A World Co-ordinate System (WCS) using the AIPS convention is created in the headers should no WCS already exist.
For IRCAM, old headers are reordered and structured with headings before groups of related keywords. The comments have units added or appear in a standard format. Four deprecated headers are removed. FITS-violating headers are corrected. Spurious instrument names are changed to IRCAM3.
The bad pixel mask applied is $ORAC_DATA_CAL/bpm.
Each dark-subtracted frame has thresholds applied beyond which pixels are flagged as bad. The lower limit is 5 standard deviations below the mode, but constrained to the range -100 to 1. The upper limit is 1000 above the saturation limit for the detector in the mode used.
The flat field is created iteratively. First the quadrant containing the object is masked in each object frame. Second an approximate flat field is created by combining the normalised and masked object frames using the clipped median at each pixel. This flat field is applied to the object frames. Sources within the flat-fielded frames are detected, and masked in the dark-subtracted frames. The second stage is repeated but applied to the masked frames to create the final flat field.
Registration is performed using the telescope offsets transformed to pixels.
The resampling applies non-integer shifts of origin using bilinear interpolation. There is no rotation to align the Cartesian axes with the cardinal directions.
The recipe makes the mosaics by applying offsets in intensity to give the most consistent result amongst the overlapping regions. The mosaic is not trimmed to the dimensions of a single frame. Thus the noise will be greater in the peripheral areas having received less exposure time. The full signal will be in the central ninth containing the main object. The mosaic is not normalised by its exposure time (that being the exposure time of a single frame).
For each cycle of four, the recipe creates a mosaic, which has its bad pixels filled and is then added into a master mosaic of improving signal to noise. The exposure time is also summed and stored in the mosaic’s corresponding header. Likewise the end airmass header and end UT headers are updated to match that of the last-observed frame contributing to the mosaic.

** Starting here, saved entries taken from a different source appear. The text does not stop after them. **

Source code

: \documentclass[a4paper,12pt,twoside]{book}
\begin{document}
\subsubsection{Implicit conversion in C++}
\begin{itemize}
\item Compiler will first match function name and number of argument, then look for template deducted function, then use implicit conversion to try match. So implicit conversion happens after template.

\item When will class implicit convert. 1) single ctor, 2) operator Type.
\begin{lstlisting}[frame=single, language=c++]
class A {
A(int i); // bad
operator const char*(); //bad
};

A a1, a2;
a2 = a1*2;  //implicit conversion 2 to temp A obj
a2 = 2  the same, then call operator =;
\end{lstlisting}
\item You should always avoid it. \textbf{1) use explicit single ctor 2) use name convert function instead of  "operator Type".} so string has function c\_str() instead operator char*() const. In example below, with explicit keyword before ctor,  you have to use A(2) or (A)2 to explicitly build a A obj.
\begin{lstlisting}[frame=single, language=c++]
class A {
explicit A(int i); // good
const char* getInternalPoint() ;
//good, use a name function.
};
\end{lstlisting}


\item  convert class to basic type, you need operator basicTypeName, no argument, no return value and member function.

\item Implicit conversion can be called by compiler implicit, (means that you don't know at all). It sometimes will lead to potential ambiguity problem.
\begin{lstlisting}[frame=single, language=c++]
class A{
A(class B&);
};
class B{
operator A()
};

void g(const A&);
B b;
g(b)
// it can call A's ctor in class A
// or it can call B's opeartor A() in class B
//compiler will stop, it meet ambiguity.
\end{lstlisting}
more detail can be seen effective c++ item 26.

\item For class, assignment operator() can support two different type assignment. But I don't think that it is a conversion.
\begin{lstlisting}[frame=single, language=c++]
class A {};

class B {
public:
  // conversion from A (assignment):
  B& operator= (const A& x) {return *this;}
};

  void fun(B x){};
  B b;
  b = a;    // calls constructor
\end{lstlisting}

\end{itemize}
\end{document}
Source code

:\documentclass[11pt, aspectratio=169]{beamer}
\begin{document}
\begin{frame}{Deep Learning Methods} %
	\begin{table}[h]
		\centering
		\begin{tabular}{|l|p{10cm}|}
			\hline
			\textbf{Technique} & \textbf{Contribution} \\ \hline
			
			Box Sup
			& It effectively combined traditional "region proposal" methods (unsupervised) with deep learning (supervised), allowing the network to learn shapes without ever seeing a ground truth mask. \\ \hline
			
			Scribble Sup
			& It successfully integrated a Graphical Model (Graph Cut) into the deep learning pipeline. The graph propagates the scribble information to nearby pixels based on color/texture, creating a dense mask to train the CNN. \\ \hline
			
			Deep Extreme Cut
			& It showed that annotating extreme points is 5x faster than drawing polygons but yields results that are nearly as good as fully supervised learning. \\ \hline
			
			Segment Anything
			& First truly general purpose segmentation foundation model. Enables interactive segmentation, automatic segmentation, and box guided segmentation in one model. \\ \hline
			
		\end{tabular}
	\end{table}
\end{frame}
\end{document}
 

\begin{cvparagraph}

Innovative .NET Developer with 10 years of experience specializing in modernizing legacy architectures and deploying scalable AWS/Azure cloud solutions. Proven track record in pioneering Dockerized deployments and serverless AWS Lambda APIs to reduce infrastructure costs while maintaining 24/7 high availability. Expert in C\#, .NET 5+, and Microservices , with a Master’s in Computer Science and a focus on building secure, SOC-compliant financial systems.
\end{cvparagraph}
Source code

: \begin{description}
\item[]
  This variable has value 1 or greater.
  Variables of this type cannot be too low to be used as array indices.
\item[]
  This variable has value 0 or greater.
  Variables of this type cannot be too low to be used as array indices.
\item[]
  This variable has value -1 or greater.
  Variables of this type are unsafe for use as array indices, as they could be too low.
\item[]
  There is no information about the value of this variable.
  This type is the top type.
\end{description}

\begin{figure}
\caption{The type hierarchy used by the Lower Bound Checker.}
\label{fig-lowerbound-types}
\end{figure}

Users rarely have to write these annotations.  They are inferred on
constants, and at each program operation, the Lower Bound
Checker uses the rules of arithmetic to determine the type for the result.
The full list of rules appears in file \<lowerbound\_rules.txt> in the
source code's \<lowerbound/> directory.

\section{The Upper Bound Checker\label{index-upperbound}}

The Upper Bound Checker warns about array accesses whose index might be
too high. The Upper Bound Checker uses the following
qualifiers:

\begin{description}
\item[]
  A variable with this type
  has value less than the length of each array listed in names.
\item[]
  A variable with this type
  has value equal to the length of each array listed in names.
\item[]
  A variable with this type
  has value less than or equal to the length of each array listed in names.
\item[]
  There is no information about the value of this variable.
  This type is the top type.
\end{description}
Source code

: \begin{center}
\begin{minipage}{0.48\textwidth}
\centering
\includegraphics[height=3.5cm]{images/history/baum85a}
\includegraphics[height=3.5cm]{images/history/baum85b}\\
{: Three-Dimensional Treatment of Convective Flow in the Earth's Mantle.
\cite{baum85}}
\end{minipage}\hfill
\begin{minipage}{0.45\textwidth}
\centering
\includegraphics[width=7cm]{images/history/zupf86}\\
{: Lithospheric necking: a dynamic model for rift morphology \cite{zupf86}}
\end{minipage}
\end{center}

Intermediate frames are deleted except for the flat-fielded (_ff suffix) frames.
The integrated mosaic in mdate_group_number_mos, where m is the instrument’s group prefix.
A mosaic for each cycle of four in
mdate_group_number_moscycle_number,
where cycle_number
counts from 0.
The individual flat-fielded frames in idate_obs_number_ff, where i is the frame prefix. The naming format is slightly different for some non-UKIRT instruments.
The created flat fields in flat_filter_group_number for the first or only cycle, and flat_filter_group_number_ccycle_number for subsequent cycles.